La storia sfuma in leggenda. O, forse, viceversa. Il castello, le botole, la sala torture, i baldacchini, i camini quasi a tutta parete. Gradara, la Rocca e quasi il cielo sotto. Il camerino che fu preparato per Lucrezia Borgia. Le scale, i camminamenti, l’odore della pietra. Sbarre antiche, paesaggi rimasti uguali. Ieri che sembra affacciarsi adesso. Eppure tutto, ogni passo, è prologo. Finché non si arriva ed entra in quella stanza. Sì, l’arredamento non è quello originale, lo stesso meraviglioso vestito che accoglie è un dono della stilista Alberta Ferretti e riproduce quello che Elenora Duse indossò nella “Francesca da Rimini” di Gabriele D’Annunzio. La vicenda stessa di Paolo e Francesca nella realtà non è poi romantica quanto quella tramandata nel quinto canto del suo Inferno da Dante prima e poi da Boccaccio nel suo commento alla Divina Commedia.
No, non importa. Quella è la stanza dove si diedero un «casto bacio». Dove Giangiotto, marito di lei (che l'aveva sposato dopo essere stata tragicamente ingannata) e fratello di Paolo, li passò a fil di spada un giorno del settembre 1289. Non importa la verità storica, se ci si affaccia in una specie di sogno scoperto sui banchi di scuola. Se in quella stanza quasi si trattiene il respiro, si cammina in punta di piedi. Mentre tornano in mente le parole di Dante, quando incontra la donna: «E cominciai: “Francesca, i tuoi martìri a lagrimar mi fanno tristo e pio”». Il suo «amor, ch’a nullo amato amar perdona». Poi Dante stesso che infine, colpito, turbato, cade per l’emozione: «Mentre che l’uno spirto questo disse, l’altro piangea; sì che di pietade io venni men così com’io morisse». Ed è vero che destina all’inferno le anime di Francesca e Paolo, però lasciando che vaghino insieme, così, almeno, da non dover patire la solitudine eterna.
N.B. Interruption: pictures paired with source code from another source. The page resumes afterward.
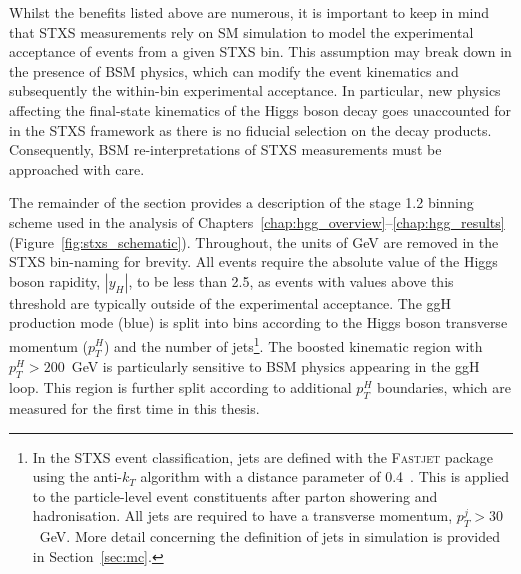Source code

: Whilst the benefits listed above are numerous, it is important to keep in mind that STXS measurements rely on SM simulation to model the experimental acceptance of events from a given STXS bin. This assumption may break down in the presence of BSM physics, which can modify the event kinematics and subsequently the within-bin experimental acceptance. In particular, new physics affecting the final-state kinematics of the Higgs boson decay goes unaccounted for in the STXS framework as there is no fiducial selection on the decay products. Consequently, BSM re-interpretations of STXS measurements must be approached with care.

The remainder of the section provides a description of the stage 1.2 binning scheme used in the \Hgg analysis of Chapters~\ref{chap:hgg_overview}--\ref{chap:hgg_results} (Figure~\ref{fig:stxs_schematic}). Throughout, the units of GeV are removed in the STXS bin-naming for brevity. All events require the absolute value of the Higgs boson rapidity, $|y_H|$, to be less than 2.5, as events with values above this threshold are typically outside of the experimental acceptance. The ggH production mode (blue) is split into bins according to the Higgs boson transverse momentum ($p_T^H$) and the number of jets\footnote{In the STXS event classification, jets are defined with the \textsc{Fastjet} package~\cite{Cacciari:2011ma} using the anti-$k_T$ algorithm with a distance parameter of 0.4~\cite{Cacciari:2008gp}. This is applied to the particle-level event constituents after parton showering and hadronisation. All jets are required to have a transverse momentum, $p_T^j>30$~GeV. More detail concerning the definition of jets in simulation is provided in Section~\ref{sec:mc}.}. The boosted kinematic region with ${p_T^H>200}$~GeV is particularly sensitive to BSM physics appearing in the ggH loop. This region is further split according to additional $p_T^H$ boundaries, which are measured for the first time in this thesis. 

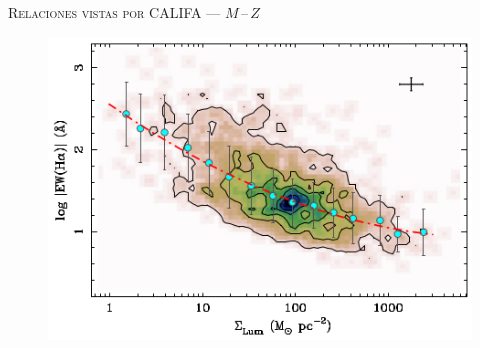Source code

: \documentclass[xcolor=dvipsnames,4pt,hyperref={colorlinks,citecolor=black,linkcolor=black,urlcolor=black}]{beamer}
\begin{document}
\begin{frame}{\textsc{Relaciones vistas por CALIFA --- $M\,$--$\,Z$}}

\begin{figure}
\includegraphics[scale=1]{img/rosales-ortega2012-3}
\end{figure}
\end{frame}
\end{document}
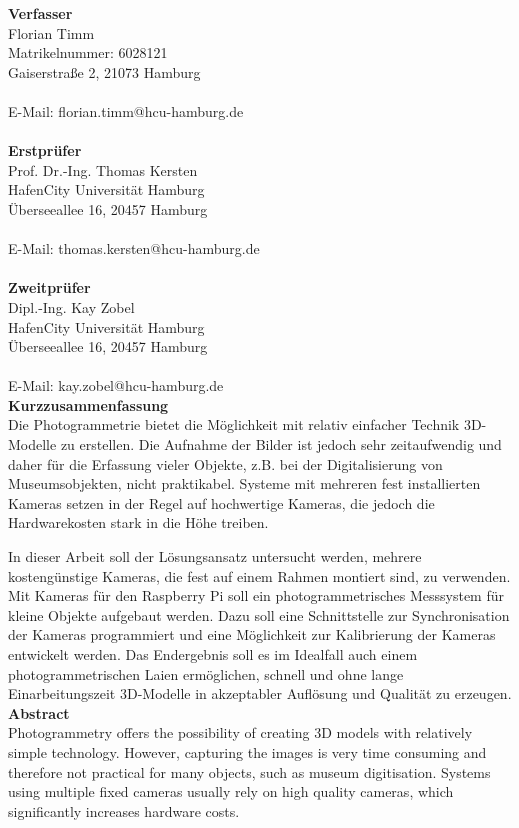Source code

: \documentclass[a4paper,12pt,bibliography=totoc, listof=totoc, titlepage]{scrreprt}
\begin{document}
\vspace{2cm}
\noindent\textbf{\large Verfasser}\\
Florian Timm\\
Matrikelnummer: 6028121\\
Gaiserstraße 2, 21073 Hamburg\\
\\
E-Mail: florian.timm@hcu-hamburg.de\\
\vspace{3cm}\\
\noindent\textbf{\large Erstprüfer}\\
Prof. Dr.-Ing. Thomas Kersten\\
HafenCity Universität Hamburg\\
Überseeallee 16, 20457 Hamburg\\
\\
E-Mail: thomas.kersten@hcu-hamburg.de\\
\vspace{3cm}\\
\textbf{\large Zweitprüfer}\\
Dipl.-Ing. Kay Zobel\\
HafenCity Universität Hamburg\\
Überseeallee 16, 20457 Hamburg\\
\\
E-Mail: kay.zobel@hcu-hamburg.de\\
\newpage
\noindent\textbf{\large Kurzzusammenfassung}\\
Die Photogrammetrie bietet die Möglichkeit mit relativ einfacher Technik 3D-Modelle zu erstellen. Die Aufnahme der Bilder ist jedoch sehr zeitaufwendig und daher für die Erfassung vieler Objekte, z.B. bei der Digitalisierung von Museumsobjekten, nicht praktikabel. Systeme mit mehreren fest installierten Kameras setzen in der Regel auf hochwertige Kameras, die jedoch die Hardwarekosten stark in die Höhe treiben.

In dieser Arbeit soll der Lösungsansatz untersucht werden, mehrere kostengünstige Kameras, die fest auf einem Rahmen montiert sind, zu verwenden. Mit Kameras für den Raspberry Pi soll ein photogrammetrisches Messsystem für kleine Objekte aufgebaut werden. Dazu soll eine Schnittstelle zur Synchronisation der Kameras programmiert und eine Möglichkeit zur Kalibrierung der Kameras entwickelt werden. Das Endergebnis soll es im Idealfall auch einem photogrammetrischen Laien ermöglichen, schnell und ohne lange Einarbeitungszeit 3D-Modelle in akzeptabler Auflösung und Qualität zu erzeugen.
\vspace{2cm}\\
\noindent\textbf{\large Abstract}\\
Photogrammetry offers the possibility of creating 3D models with relatively simple technology. However, capturing the images is very time consuming and therefore not practical for many objects, such as museum digitisation. Systems using multiple fixed cameras usually rely on high quality cameras, which significantly increases hardware costs.
\end{document}
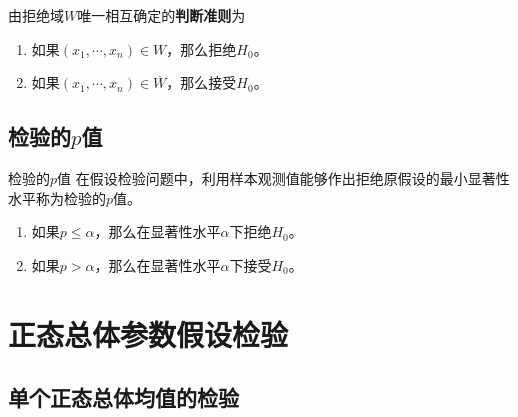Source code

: \documentclass[lang = cn, scheme = chinese, thmcnt = section]{elegantbook}
\begin{document}
由拒绝域$W$唯一相互确定的\textbf{判断准则}为

\begin{enumerate}
	\item 如果$(x_1,\cdots,x_n)\in W$，那么拒绝$H_0$。
	\item 如果$(x_1,\cdots,x_n)\in \overline{W}$，那么接受$H_0$。
\end{enumerate}

\subsection{检验的$p$值}

\begin{definition}{检验的$p$值}
	在假设检验问题中，利用样本观测值能够作出拒绝原假设的最小显著性水平称为检验的$p$值。
	\begin{enumerate}
		\item 如果$p\le\alpha$，那么在显著性水平$\alpha$下拒绝$H_0$。
		\item 如果$p>\alpha$，那么在显著性水平$\alpha$下接受$H_0$。
	\end{enumerate}
\end{definition}

\section{正态总体参数假设检验}

\subsection{单个正态总体均值的检验}

\begin{table}[H]
	\centering
	\caption{单个正态总体均值的检验}
	\renewcommand{\arraystretch}{1.5}
\end{table}
\end{document}
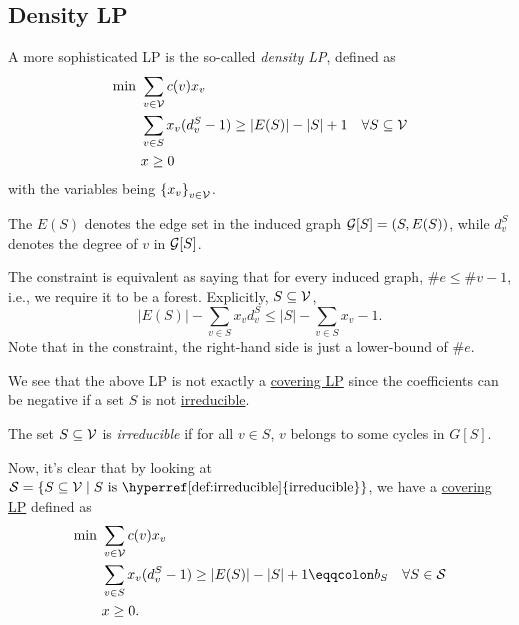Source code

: \subsection{Density LP}

A more sophisticated LP is the so-called \emph{density LP}, defined as
\[
	\begin{aligned}
		\min~ & \sum_{v\in \mathcal{\MakeUppercase{v}} } c(v) x_v                                                                                                  \\
		      & \sum_{v\in S} x_v(d_v^{S} - 1) \geq \left\vert E(S) \right\vert - \left\vert S \right\vert + 1\quad \forall S\subseteq \mathcal{\MakeUppercase{v}} \\
		      & x\geq 0
	\end{aligned}
\]
with the variables being \(\left\{ x_v \right\} _{v\in \mathcal{\MakeUppercase{v}} }\).

\begin{notation}
	The \(E(S)\) denotes the edge set in the induced graph \(\mathcal{\MakeUppercase{g}} [S] = (S, E(S))\), while \(d_v^S\) denotes the degree of \(v\) in \(\mathcal{\MakeUppercase{g}} [S]\).
\end{notation}

\begin{intuition}
	The constraint is equivalent as  saying that for every induced graph, \(\# e \leq \# v - 1\), i.e., we require it to be a forest. Explicitly, \(S\subseteq \mathcal{\MakeUppercase{v}} \),
	\[
		\left\vert E(S) \right\vert - \sum_{v\in S} x_v d_v^S\leq \left\vert S \right\vert - \sum_{v\in S}x_v - 1.
	\]
	Note that in the constraint, the right-hand side is just a lower-bound of \(\# e\).
\end{intuition}

We see that the above LP is not exactly a \hyperref[def:covering-LP]{covering LP} since the coefficients can be negative if a set \(S\) is not \hyperref[def:irreducible]{irreducible}.

\begin{definition}[Irreducible]\label{def:irreducible}
	The set \(S\subseteq \mathcal{\MakeUppercase{v}} \) is \emph{irreducible} if for all \(v\in S\), \(v\) belongs to some cycles in \(G[S]\).
\end{definition}

Now, it's clear that by looking at \(\mathcal{\MakeUppercase{S}} = \left\{ S\subseteq \mathcal{\MakeUppercase{v}} \mid S \text{ is \hyperref[def:irreducible]{irreducible}}\right\} \), we have a \hyperref[def:covering-LP]{covering LP} defined as
\[
	\begin{aligned}
		\min~ & \sum_{v\in \mathcal{\MakeUppercase{v}} } c(v) x_v                                                                                                          \\
		      & \sum_{v\in S} x_v(d_v^{S} - 1) \geq \left\vert E(S) \right\vert - \left\vert S \right\vert + 1 \eqqcolon b_S\quad \forall S\in \mathcal{\MakeUppercase{S}} \\
		      & x\geq 0.
	\end{aligned}
\]

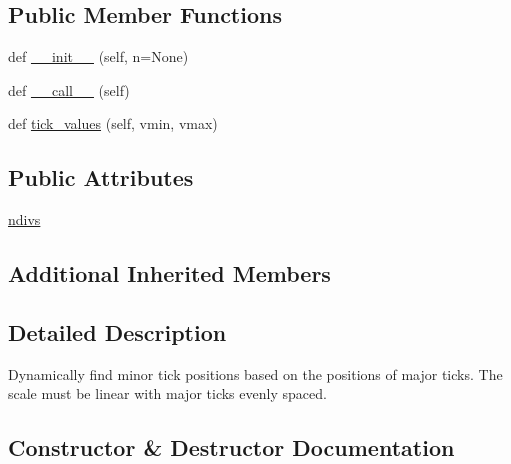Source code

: \subsection*{Public Member Functions}
\begin{DoxyCompactItemize}
\item 
def \hyperlink{classmatplotlib_1_1ticker_1_1AutoMinorLocator_aa4a7d68d7cd0c7fa8e579b0b408b34d3}{\+\_\+\+\_\+init\+\_\+\+\_\+} (self, n=None)
\item 
def \hyperlink{classmatplotlib_1_1ticker_1_1AutoMinorLocator_aada705290a86fa27af2012611312d2c5}{\+\_\+\+\_\+call\+\_\+\+\_\+} (self)
\item 
def \hyperlink{classmatplotlib_1_1ticker_1_1AutoMinorLocator_ac7896a11a578475a94768a2550e8f40b}{tick\+\_\+values} (self, vmin, vmax)
\end{DoxyCompactItemize}
\subsection*{Public Attributes}
\begin{DoxyCompactItemize}
\item 
\hyperlink{classmatplotlib_1_1ticker_1_1AutoMinorLocator_a0e154b92e34e9a618bd671f0eb036c63}{ndivs}
\end{DoxyCompactItemize}
\subsection*{Additional Inherited Members}


\subsection{Detailed Description}
\begin{DoxyVerb}Dynamically find minor tick positions based on the positions of
major ticks. The scale must be linear with major ticks evenly spaced.
\end{DoxyVerb}
 

\subsection{Constructor \& Destructor Documentation}
\mbox{\label{classmatplotlib_1_1ticker_1_1AutoMinorLocator_aa4a7d68d7cd0c7fa8e579b0b408b34d3}}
Fuori, usciti, il fossato, altra storia da scoprire, un borgo piccolo e ufficialmente tra «i più belli d’Italia» (in provincia di Pesaro Urbino), negozietti di mille souvenir che ricordano i due amanti o tempi assai lontani. Mentre risuonano ancora parole di quel quinto canto: «Poeta - è Dante che si rivolge a Virgilio - volontieri parlerei a quei due che ’nsieme vanno, e paion sì al vento esser leggeri».